A freshly created bot can authenticate but can't see any envs. To give it access, go to the env settings (not the bot page) and grant it permissions there:

  1. /envs/<env>/settings/user-rolesAdd User Permission.
  2. The picker shows both users and bots. Pick the bot.
  3. Choose a role: Admin (full env access including modifying env settings) or User (can deploy and invoke actions according to deployment-level permissions).

For deployment-level permissions (e.g. only the bot can deploy a specific kind), use /envs/<env>/settings/deployment-permissions and assign the bot Owner or Maintainer on the relevant deployment kinds.

The full RBAC model is in Permissions.

Revoking access

Two levels:

  • Revoke a single token. From the bot's detail page, find the token row and click the Revoke action. The token stops working immediately, but the bot itself stays around with any other tokens still functional.
  • Delete the bot. From the bot's detail page, ActionsDelete Bot. This removes all of the bot's tokens at once and removes the bot from any env it was granted access to. The audit log entries that reference the bot stay intact (foreign keys use nullable bot IDs).

Conventions for bot accounts

A few rules of thumb that scale well:

  • One bot per system, not one bot per token. Your CI has one identity, even if you rotate its token weekly.
  • Scope down to the env that needs it. Give the prod-deploy bot access only to the prod env. Give the staging-deploy bot access only to staging.
  • Use deployment-level permissions for service back-ends. If a chart's back-end calls Platz to invoke actions, give the chart's bot Maintainer on its own deployment kind (and nothing else). It can act on its own deployments but can't touch anyone else's.
  • Don't share bot tokens across teams. When team A shares a token with team B, every action that team B takes shows up in the audit log as team A's bot. You lose the audit trail.
  • Rotate tokens periodically. Even with no observed compromise, rotation limits blast radius if a token leaks via a CI log, screenshot, or git history.

Bot-acted vs user-acted vs deployment-acted

Every deployment_task records who triggered it via one of three nullable columns:

ColumnSet when
acting_user_idA human (using either a browser session or a personal user token) triggered the task.
acting_bot_idA bot's token was used.
acting_deployment_idA deployment triggered the task on another deployment (e.g. an InvokeAction from a chart's actions-schema.yaml).

The History tab in the UI surfaces all three.
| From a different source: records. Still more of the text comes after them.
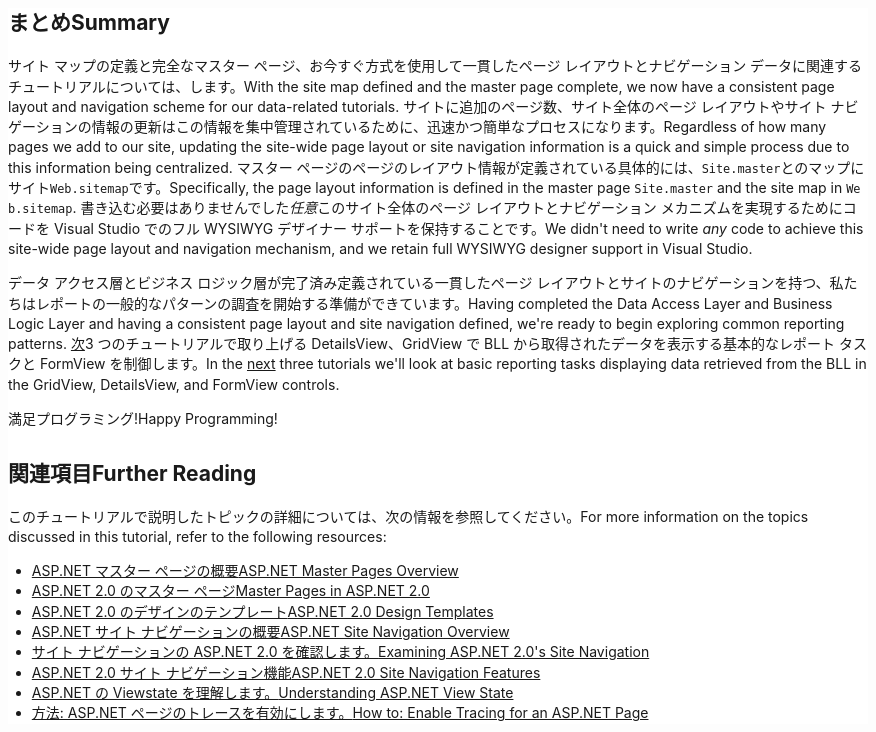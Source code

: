 
## <a name="summary"></a><span data-ttu-id="e74e4-291">まとめ</span><span class="sxs-lookup"><span data-stu-id="e74e4-291">Summary</span></span>

<span data-ttu-id="e74e4-292">サイト マップの定義と完全なマスター ページ、お今すぐ方式を使用して一貫したページ レイアウトとナビゲーション データに関連するチュートリアルについては、します。</span><span class="sxs-lookup"><span data-stu-id="e74e4-292">With the site map defined and the master page complete, we now have a consistent page layout and navigation scheme for our data-related tutorials.</span></span> <span data-ttu-id="e74e4-293">サイトに追加のページ数、サイト全体のページ レイアウトやサイト ナビゲーションの情報の更新はこの情報を集中管理されているために、迅速かつ簡単なプロセスになります。</span><span class="sxs-lookup"><span data-stu-id="e74e4-293">Regardless of how many pages we add to our site, updating the site-wide page layout or site navigation information is a quick and simple process due to this information being centralized.</span></span> <span data-ttu-id="e74e4-294">マスター ページのページのレイアウト情報が定義されている具体的には、`Site.master`とのマップにサイト`Web.sitemap`です。</span><span class="sxs-lookup"><span data-stu-id="e74e4-294">Specifically, the page layout information is defined in the master page `Site.master` and the site map in `Web.sitemap`.</span></span> <span data-ttu-id="e74e4-295">書き込む必要はありませんでした*任意*このサイト全体のページ レイアウトとナビゲーション メカニズムを実現するためにコードを Visual Studio でのフル WYSIWYG デザイナー サポートを保持することです。</span><span class="sxs-lookup"><span data-stu-id="e74e4-295">We didn't need to write *any* code to achieve this site-wide page layout and navigation mechanism, and we retain full WYSIWYG designer support in Visual Studio.</span></span>

<span data-ttu-id="e74e4-296">データ アクセス層とビジネス ロジック層が完了済み定義されている一貫したページ レイアウトとサイトのナビゲーションを持つ、私たちはレポートの一般的なパターンの調査を開始する準備ができています。</span><span class="sxs-lookup"><span data-stu-id="e74e4-296">Having completed the Data Access Layer and Business Logic Layer and having a consistent page layout and site navigation defined, we're ready to begin exploring common reporting patterns.</span></span> <span data-ttu-id="e74e4-297">[次](../basic-reporting/displaying-data-with-the-objectdatasource-cs.md)3 つのチュートリアルで取り上げる DetailsView、GridView で BLL から取得されたデータを表示する基本的なレポート タスクと FormView を制御します。</span><span class="sxs-lookup"><span data-stu-id="e74e4-297">In the [next](../basic-reporting/displaying-data-with-the-objectdatasource-cs.md) three tutorials we'll look at basic reporting tasks displaying data retrieved from the BLL in the GridView, DetailsView, and FormView controls.</span></span>

<span data-ttu-id="e74e4-298">満足プログラミング!</span><span class="sxs-lookup"><span data-stu-id="e74e4-298">Happy Programming!</span></span>

## <a name="further-reading"></a><span data-ttu-id="e74e4-299">関連項目</span><span class="sxs-lookup"><span data-stu-id="e74e4-299">Further Reading</span></span>

<span data-ttu-id="e74e4-300">このチュートリアルで説明したトピックの詳細については、次の情報を参照してください。</span><span class="sxs-lookup"><span data-stu-id="e74e4-300">For more information on the topics discussed in this tutorial, refer to the following resources:</span></span>

- [<span data-ttu-id="e74e4-301">ASP.NET マスター ページの概要</span><span class="sxs-lookup"><span data-stu-id="e74e4-301">ASP.NET Master Pages Overview</span></span>](https://msdn.microsoft.com/library/wtxbf3hh.aspx)
- [<span data-ttu-id="e74e4-302">ASP.NET 2.0 のマスター ページ</span><span class="sxs-lookup"><span data-stu-id="e74e4-302">Master Pages in ASP.NET 2.0</span></span>](http://odetocode.com/Articles/419.aspx)
- [<span data-ttu-id="e74e4-303">ASP.NET 2.0 のデザインのテンプレート</span><span class="sxs-lookup"><span data-stu-id="e74e4-303">ASP.NET 2.0 Design Templates</span></span>](https://msdn.microsoft.com/asp.net/reference/design/templates/default.aspx)
- [<span data-ttu-id="e74e4-304">ASP.NET サイト ナビゲーションの概要</span><span class="sxs-lookup"><span data-stu-id="e74e4-304">ASP.NET Site Navigation Overview</span></span>](https://msdn.microsoft.com/library/e468hxky.aspx)
- [<span data-ttu-id="e74e4-305">サイト ナビゲーションの ASP.NET 2.0 を確認します。</span><span class="sxs-lookup"><span data-stu-id="e74e4-305">Examining ASP.NET 2.0's Site Navigation</span></span>](http://aspnet.4guysfromrolla.com/articles/111605-1.aspx)
- [<span data-ttu-id="e74e4-306">ASP.NET 2.0 サイト ナビゲーション機能</span><span class="sxs-lookup"><span data-stu-id="e74e4-306">ASP.NET 2.0 Site Navigation Features</span></span>](https://weblogs.asp.net/scottgu/archive/2005/11/20/431019.aspx)
- [<span data-ttu-id="e74e4-307">ASP.NET の Viewstate を理解します。</span><span class="sxs-lookup"><span data-stu-id="e74e4-307">Understanding ASP.NET View State</span></span>](https://msdn.microsoft.com/library/default.asp?url=/library/dnaspp/html/viewstate.asp)
- [<span data-ttu-id="e74e4-308">方法: ASP.NET ページのトレースを有効にします。</span><span class="sxs-lookup"><span data-stu-id="e74e4-308">How to: Enable Tracing for an ASP.NET Page</span></span>](https://msdn.microsoft.com/library/94c55d08%28VS.80%29.aspx)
Filter by acting_bot_id when you want to audit a specific bot's activity, or by acting_deployment_id when you want to trace cross-deployment side effects.

Pitfalls

  • A bot has no email and no OIDC identity. Don't try to log into the UI as a bot — there's no flow for it. The bot exists solely to authenticate API calls.
  • The first token is shown only once. No "show again" link, no recovery flow. If you lose it before saving it, revoke it and issue another.
  • Tokens never expire on their own. Set a calendar reminder if you want regular rotation.
  • Deleting a bot is irreversible. The bot's ID is permanently retired so the audit log keeps making sense. There's no "undelete bot" action.